The Shanghai Composite has surged 142 percent over the past year, after the central bank cut interest rates three times since November to support the economy, margin trading jumped to a record and an exchange link between Shanghai and Hong Kong started.
Gauges of technology and consumer-discretionary shares in the CSI 300 gained at least 3.6 percent for the biggest advance among 10 industry groups. Sanan Optoelectronics Co. and Suning Commerce Group Co. both jumped 10 percent.
Avic Aircraft Co. rallied by the daily limit in Shenzhen. The People’s Liberation Army will add “open seas protection” to “offshore waters defense” on a list of core naval missions, according to the country’s 2015 defense white paper. China must expand on its “active defense strategy” to meet the demands of a new historical era.
China and Hong Kong approved cross-border sales from July 1 in a move that will widen access to financial markets and capital in the world’s second-largest economy. The initial quota will be a total 600 billion yuan ($97 billion), split evenly in each direction.
“Most people expect the Hong Kong market to benefit from the mutual fund recognition and go up,” said Yen Chiu, a Hong Kong-based trader at Shenwan Hongyuan Group. “There’s a great catch-up rally after A shares jumped yesterday.”

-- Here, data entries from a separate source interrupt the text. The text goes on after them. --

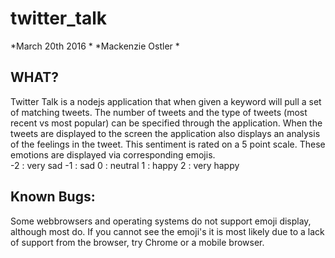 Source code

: 
twitter_talk    
==============
*March 20th 2016   *
*Mackenzie Ostler  *


WHAT?
-------
Twitter Talk is a nodejs application that when given a keyword will pull a set of matching tweets.  The number of tweets and the type of tweets (most recent vs most popular) can be specified through the application.  When the tweets are displayed to the screen the application also displays an analysis of the feelings in the tweet.  This sentiment is rated on a 5 point scale.  These emotions are displayed via corresponding emojis.  
  -2 : very sad 
  -1 : sad
  0  : neutral
  1  : happy
  2  : very happy
  
Known Bugs:
-----------
  Some webbrowsers and operating systems do not support emoji display, although most do.  If you cannot see the emoji's it is most likely due to a lack of support from the browser, try Chrome or a mobile browser.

The aggregate investment quota for the Shanghai-Hong Kong link will be abolished when a similar equity link starts with the Shenzhen bourse, Ming Pao reported Tuesday, citing unidentified people. The daily quota limit will be increased, the Hong Kong newspaper reported. Hong Kong Exchanges & Clearing Ltd. is preparing for the Shenzhen program to begin in the second half of 2015, while the date may be announced by the end of June, Chairman Chow Chung Kong said last month.
Margin traders increased holdings of shares purchased with borrowed money, with the outstanding balance of margin debt in Shanghai climbing to 1.32 trillion yuan to approach a record high set on May 21.
The China Securities Regulatory Commission gave written approvals for initial public offerings to 23 companies, the regulator said in a statement on its microblog on Friday. Five companies including China National Nuclear Corp. will be listed on the Shanghai stock exchange, while 18 will do so in the Shenzhen bourse, it said.